E’ diventata perciò la “dieta mediterranea de noantri”. Sostenuta peraltro dalla comunità televisiva e da quella scientifica, che negli ultimi anni imperversano sugli schermi svolgendo una imperitura televendita della dieta mediterranea; come ineffabili wannemarchi esaltano oltremodo questa scelta alimentare. Tuttavia, benché esibiscano grande competenza, la loro divulgazione evidentemente non arriva nel giusto verso e spesso il fruitore si auto legittima a mangiare assai, tanto “è dieta mediterranea”, fa bene. Lo dicono i santoni della nutrizione. E dal 2010 c’è anche il riconoscimento dato dall’Unesco alla nostra dieta, il quale però promuove lo stile di vita in generale e non la sola alimentazione, rimarcando il ruolo “collettivo” della vita mediterranea; che stimola cioè l’integrazione sociale attraverso la comunanza del pasto e tutto ciò che ne consegue, conoscenza, racconti, leggende.
E’ uno stile di vita che si nutre del territorio, rispettandolo. Ma io continuo ostinatamente a pensar male. Penso che oggi la massa degli italici commensali è piuttosto lontana da quello stile di vita, penso che non abbia cultura alimentare. Invero le nostre abitudini alimentari dal dopoguerra ad oggi sono mutate sensibilmente, abbiamo abbandonato quel saggio rapporto con la tavola fatto di contenutezza e frugalità, per dar spazio a modelli alimentari angloamericani tipici delle società definite opulente (perfetta immanenza aggettivale). Abbiamo rimosso quel sano rapporto di temperanza che avevamo con la tavola. Ma davvero oggi mangiamo così male? Fatta salva una ridotta quota parte di persone consapevoli ed informate, penso proprio di sì. Osservo le nostre città, formicai di esseri umani in movimento, ove si è affermato un malsano modello alimentare: il “nefast-food”, non più relegato in subdoli spazi dedicati allo spuntino veloce, ma divenuto precipuo stile alimentare, foraggiato da massive campagne pubblicitarie che approdano sulle vostre tavole.

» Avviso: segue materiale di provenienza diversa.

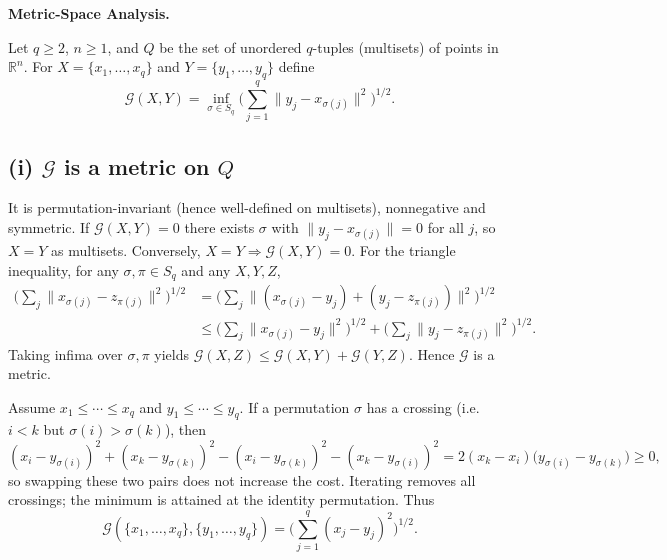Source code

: \begin{problem}[CP-II-0311]
\label{prob:cp-ii-0311}
\textbf{Metric-Space Analysis.}

\hspace*{1.5em}Let $q\ge 2$, $n\ge 1$, and $Q$ be the set of unordered $q$-tuples (multisets) of points in $\mathbb{R}^n$.
For $X=\{x_1,\dots,x_q\}$ and $Y=\{y_1,\dots,y_q\}$ define
\[
\mathcal{G}(X,Y)=\inf_{\sigma\in S_q}
\Big(\sum_{j=1}^q \|y_j-x_{\sigma(j)}\|^2\Big)^{1/2}.
\]

\subsection*{(i) $\mathcal{G}$ is a metric on $Q$}
It is permutation-invariant (hence well-defined on multisets), nonnegative and symmetric.
If $\mathcal{G}(X,Y)=0$ there exists $\sigma$ with $\|y_j-x_{\sigma(j)}\|=0$ for all $j$, so $X=Y$ as multisets. Conversely, $X=Y \Rightarrow \mathcal{G}(X,Y)=0$.
For the triangle inequality, for any $\sigma,\pi\in S_q$ and any $X,Y,Z$,
\[
\begin{aligned}
	\Big(\sum_{j}\|x_{\sigma(j)}-z_{\pi(j)}\|^2\Big)^{1/2}
	&=\Big(\sum_{j}\|(x_{\sigma(j)}-y_j)+(y_j-z_{\pi(j)})\|^2\Big)^{1/2}\\
	&\le \Big(\sum_{j}\|x_{\sigma(j)}-y_j\|^2\Big)^{1/2}
	+ \Big(\sum_{j}\|y_j-z_{\pi(j)}\|^2\Big)^{1/2}.
\end{aligned}
\]
Taking infima over $\sigma,\pi$ yields $\mathcal{G}(X,Z)\le \mathcal{G}(X,Y)+\mathcal{G}(Y,Z)$.
Hence $\mathcal{G}$ is a metric.

Assume $x_1\le\cdots\le x_q$ and $y_1\le\cdots\le y_q$. If a permutation $\sigma$ has a crossing (i.e.\ $i<k$ but $\sigma(i)>\sigma(k)$), then
\[
(x_i-y_{\sigma(i)})^2+(x_k-y_{\sigma(k)})^2
-(x_i-y_{\sigma(k)})^2-(x_k-y_{\sigma(i)})^2
=2(x_k-x_i)\big(y_{\sigma(i)}-y_{\sigma(k)}\big)\ge0,
\]
so swapping these two pairs does not increase the cost. Iterating removes all crossings; the minimum is attained at the identity permutation. Thus
\[
\mathcal{G}(\{x_1,\dots,x_q\},\{y_1,\dots,y_q\})
=\Big(\sum_{j=1}^q (x_j-y_j)^2\Big)^{1/2}.
\]
\end{problem}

Pasto infedele dell’Italiano medio
E’ il nefast-food all’italiana, fatto di alimenti surgelati, pietanze di veloce preparazione, microonde, cibi pronti, insalate e verdure in busta, sapori industriali, grassi e chimica, tanta chimica. I pasti quotidiani si depauperano, perdono il prezioso ruolo originale del cibarsi, fatto anche di convivialità ed arte culinaria; e lasciano spazio a momenti di dis-umana coesistenza familiare, carichi di tensioni nevrosi e psicosi da dover scaricare. Nel piatto ovviamente, un coacervo di insani ingredienti, cucinato senza anima, di fretta e consumato in tempi da copula media (il riferimento per ora è a quella umana). Però, l’italiano medio è in pace con se stesso. Lo è quando trova sulla sua tavola olio e.v.o. da 3,50€ la bottiglia, dopo averne spese 12,50 al litro per l’olio motore della sua automobile. Soldi ben spesi.

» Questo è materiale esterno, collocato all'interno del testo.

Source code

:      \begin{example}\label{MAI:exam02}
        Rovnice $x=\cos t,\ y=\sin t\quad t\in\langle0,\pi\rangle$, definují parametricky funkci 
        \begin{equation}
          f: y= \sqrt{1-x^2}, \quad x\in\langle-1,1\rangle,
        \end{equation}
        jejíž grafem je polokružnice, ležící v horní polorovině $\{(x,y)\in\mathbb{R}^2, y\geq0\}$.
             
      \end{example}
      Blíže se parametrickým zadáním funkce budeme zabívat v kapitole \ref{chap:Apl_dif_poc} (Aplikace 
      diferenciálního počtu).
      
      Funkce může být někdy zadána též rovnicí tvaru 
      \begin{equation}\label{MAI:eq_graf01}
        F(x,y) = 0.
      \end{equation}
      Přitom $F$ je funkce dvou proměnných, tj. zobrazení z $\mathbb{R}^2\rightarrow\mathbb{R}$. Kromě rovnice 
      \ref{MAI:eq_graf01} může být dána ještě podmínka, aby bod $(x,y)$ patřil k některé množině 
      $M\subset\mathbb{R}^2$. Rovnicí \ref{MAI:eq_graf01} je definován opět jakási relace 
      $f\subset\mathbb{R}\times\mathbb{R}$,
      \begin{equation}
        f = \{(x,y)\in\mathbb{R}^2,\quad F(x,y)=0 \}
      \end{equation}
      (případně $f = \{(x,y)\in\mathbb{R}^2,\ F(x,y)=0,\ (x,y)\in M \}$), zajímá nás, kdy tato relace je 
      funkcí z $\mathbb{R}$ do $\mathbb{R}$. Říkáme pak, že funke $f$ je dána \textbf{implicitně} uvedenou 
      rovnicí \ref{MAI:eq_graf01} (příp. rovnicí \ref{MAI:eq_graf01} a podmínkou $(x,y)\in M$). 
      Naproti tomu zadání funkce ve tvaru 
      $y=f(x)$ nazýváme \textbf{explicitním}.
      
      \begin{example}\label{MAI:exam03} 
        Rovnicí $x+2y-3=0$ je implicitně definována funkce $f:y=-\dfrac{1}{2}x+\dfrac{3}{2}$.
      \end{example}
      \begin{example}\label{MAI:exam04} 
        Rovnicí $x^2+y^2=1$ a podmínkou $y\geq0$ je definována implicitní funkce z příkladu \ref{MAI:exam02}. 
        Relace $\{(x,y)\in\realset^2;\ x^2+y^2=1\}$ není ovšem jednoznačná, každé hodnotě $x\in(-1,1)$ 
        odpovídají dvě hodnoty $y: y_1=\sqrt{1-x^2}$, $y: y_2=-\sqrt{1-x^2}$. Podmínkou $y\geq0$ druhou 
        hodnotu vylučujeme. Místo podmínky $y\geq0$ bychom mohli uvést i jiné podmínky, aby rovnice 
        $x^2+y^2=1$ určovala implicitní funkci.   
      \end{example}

Lo è quando a fine pasto, dopo aver mangiato primo e secondo, prima della frutta si pulisce la bocca con due fette di formaggio. Lo è quando mangia i piselli (ovviamente finissimi e surgelati) solo come accompagno a piatti di carne, pesce o uova. Lo è quando al ristorante, sul menù, trova i fagioli o i ceci nella sezione dei contorni, perché … sono verdure. Lo è quando mangia il riso solo perché avverte sintomi di inappetenza. E torniamo all’iniziale sciarada, perché i dati che ho reperiti sono illuminanti e dicono che solo il 10% della popolazione italiana si alimenta con la vera dieta mediterranea! E il rimanente 90%? Mi persuado che si trastulla tra “dieta mediterranea de noantri” e “nefast food all’italiana”. Oltre ciò, purtroppo, c’è anche una terza via, nequitosa maledizione che nell’immediato futuro si abbatterà sulle vostre tavole come una coltre tossica.
Pasto infedele dell’Italiano medio
Attenti al TTIP!
Manifesto qui la personale preoccupazione per l’incombente pericolo che rappresenta la prossima ratifica del TTIP, il trattato di libero commercio tra Stati, di Nord America ed Europa, ordito da menti d’oltreoceano e complottato in gran segreto con l’Unione Europea nell’omertoso silenzio mediatico; un patto criminale che straccia il principio di sovranità nazionale dei Paesi firmatari, favorisce ulteriormente i profitti delle multinazionali, ed apre scenari inquietanti rispetto all’alimentazione. Apocalittici.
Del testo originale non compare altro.